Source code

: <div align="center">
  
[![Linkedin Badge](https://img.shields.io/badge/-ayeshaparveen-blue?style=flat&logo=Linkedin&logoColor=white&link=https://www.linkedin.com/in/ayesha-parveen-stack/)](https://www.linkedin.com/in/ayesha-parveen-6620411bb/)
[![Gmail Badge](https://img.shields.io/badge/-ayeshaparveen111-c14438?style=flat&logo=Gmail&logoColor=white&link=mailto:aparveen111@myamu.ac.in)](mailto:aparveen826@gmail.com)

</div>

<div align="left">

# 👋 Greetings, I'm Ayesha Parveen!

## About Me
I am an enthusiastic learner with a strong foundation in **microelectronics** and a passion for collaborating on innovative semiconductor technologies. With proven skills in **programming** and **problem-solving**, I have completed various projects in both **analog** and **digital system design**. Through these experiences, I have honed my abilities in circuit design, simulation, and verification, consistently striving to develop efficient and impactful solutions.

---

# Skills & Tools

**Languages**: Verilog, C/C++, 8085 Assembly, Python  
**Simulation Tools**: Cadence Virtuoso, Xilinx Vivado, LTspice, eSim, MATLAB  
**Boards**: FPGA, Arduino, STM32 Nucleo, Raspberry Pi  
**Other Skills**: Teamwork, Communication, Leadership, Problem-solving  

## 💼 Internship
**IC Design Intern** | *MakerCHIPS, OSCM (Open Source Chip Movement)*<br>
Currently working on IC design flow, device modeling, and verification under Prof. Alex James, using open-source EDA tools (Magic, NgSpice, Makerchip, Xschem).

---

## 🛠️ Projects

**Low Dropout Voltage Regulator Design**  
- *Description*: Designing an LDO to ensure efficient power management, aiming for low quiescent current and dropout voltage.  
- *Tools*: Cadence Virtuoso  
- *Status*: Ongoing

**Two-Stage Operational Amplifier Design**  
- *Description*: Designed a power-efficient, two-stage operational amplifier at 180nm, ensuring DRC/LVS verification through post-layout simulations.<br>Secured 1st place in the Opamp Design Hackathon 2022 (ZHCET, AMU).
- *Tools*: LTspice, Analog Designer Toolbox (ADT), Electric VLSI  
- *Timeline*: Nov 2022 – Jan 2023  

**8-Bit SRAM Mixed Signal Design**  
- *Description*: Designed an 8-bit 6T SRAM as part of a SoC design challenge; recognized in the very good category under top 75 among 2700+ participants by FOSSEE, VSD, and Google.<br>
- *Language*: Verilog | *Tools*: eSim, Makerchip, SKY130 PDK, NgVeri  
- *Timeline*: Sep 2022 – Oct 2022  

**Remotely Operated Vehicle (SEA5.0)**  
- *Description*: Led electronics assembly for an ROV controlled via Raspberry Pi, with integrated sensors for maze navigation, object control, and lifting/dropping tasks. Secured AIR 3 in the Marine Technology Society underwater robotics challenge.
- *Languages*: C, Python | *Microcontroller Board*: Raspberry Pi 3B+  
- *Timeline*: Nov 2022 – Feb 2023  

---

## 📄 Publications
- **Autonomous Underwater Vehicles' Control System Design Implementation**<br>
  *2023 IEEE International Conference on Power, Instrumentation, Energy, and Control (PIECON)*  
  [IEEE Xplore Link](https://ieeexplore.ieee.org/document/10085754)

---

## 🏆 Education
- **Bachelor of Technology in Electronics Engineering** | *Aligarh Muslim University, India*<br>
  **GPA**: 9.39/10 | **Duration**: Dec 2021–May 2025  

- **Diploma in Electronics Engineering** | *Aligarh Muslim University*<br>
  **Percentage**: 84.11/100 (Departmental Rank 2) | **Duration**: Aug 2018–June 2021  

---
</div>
------------------------------------------------------------
◆ Work required
From the first line to the last, retype the records exactly as they stand above.

◆ Written solution
Source code

: <div align="center">
  
[![Linkedin Badge](https://img.shields.io/badge/-ayeshaparveen-blue?style=flat&logo=Linkedin&logoColor=white&link=https://www.linkedin.com/in/ayesha-parveen-stack/)](https://www.linkedin.com/in/ayesha-parveen-6620411bb/)
[![Gmail Badge](https://img.shields.io/badge/-ayeshaparveen111-c14438?style=flat&logo=Gmail&logoColor=white&link=mailto:aparveen111@myamu.ac.in)](mailto:aparveen826@gmail.com)

</div>

<div align="left">

# 👋 Greetings, I'm Ayesha Parveen!

## About Me
I am an enthusiastic learner with a strong foundation in **microelectronics** and a passion for collaborating on innovative semiconductor technologies. With proven skills in **programming** and **problem-solving**, I have completed various projects in both **analog** and **digital system design**. Through these experiences, I have honed my abilities in circuit design, simulation, and verification, consistently striving to develop efficient and impactful solutions.

---

# Skills & Tools

**Languages**: Verilog, C/C++, 8085 Assembly, Python  
**Simulation Tools**: Cadence Virtuoso, Xilinx Vivado, LTspice, eSim, MATLAB  
**Boards**: FPGA, Arduino, STM32 Nucleo, Raspberry Pi  
**Other Skills**: Teamwork, Communication, Leadership, Problem-solving  

## 💼 Internship
**IC Design Intern** | *MakerCHIPS, OSCM (Open Source Chip Movement)*<br>
Currently working on IC design flow, device modeling, and verification under Prof. Alex James, using open-source EDA tools (Magic, NgSpice, Makerchip, Xschem).

---

## 🛠️ Projects

**Low Dropout Voltage Regulator Design**  
- *Description*: Designing an LDO to ensure efficient power management, aiming for low quiescent current and dropout voltage.  
- *Tools*: Cadence Virtuoso  
- *Status*: Ongoing

**Two-Stage Operational Amplifier Design**  
- *Description*: Designed a power-efficient, two-stage operational amplifier at 180nm, ensuring DRC/LVS verification through post-layout simulations.<br>Secured 1st place in the Opamp Design Hackathon 2022 (ZHCET, AMU).
- *Tools*: LTspice, Analog Designer Toolbox (ADT), Electric VLSI  
- *Timeline*: Nov 2022 – Jan 2023  

**8-Bit SRAM Mixed Signal Design**  
- *Description*: Designed an 8-bit 6T SRAM as part of a SoC design challenge; recognized in the very good category under top 75 among 2700+ participants by FOSSEE, VSD, and Google.<br>
- *Language*: Verilog | *Tools*: eSim, Makerchip, SKY130 PDK, NgVeri  
- *Timeline*: Sep 2022 – Oct 2022  

**Remotely Operated Vehicle (SEA5.0)**  
- *Description*: Led electronics assembly for an ROV controlled via Raspberry Pi, with integrated sensors for maze navigation, object control, and lifting/dropping tasks. Secured AIR 3 in the Marine Technology Society underwater robotics challenge.
- *Languages*: C, Python | *Microcontroller Board*: Raspberry Pi 3B+  
- *Timeline*: Nov 2022 – Feb 2023  

---

## 📄 Publications
- **Autonomous Underwater Vehicles' Control System Design Implementation**<br>
  *2023 IEEE International Conference on Power, Instrumentation, Energy, and Control (PIECON)*  
  [IEEE Xplore Link](https://ieeexplore.ieee.org/document/10085754)

---

## 🏆 Education
- **Bachelor of Technology in Electronics Engineering** | *Aligarh Muslim University, India*<br>
  **GPA**: 9.39/10 | **Duration**: Dec 2021–May 2025  

- **Diploma in Electronics Engineering** | *Aligarh Muslim University*<br>
  **Percentage**: 84.11/100 (Departmental Rank 2) | **Duration**: Aug 2018–June 2021  

---
</div>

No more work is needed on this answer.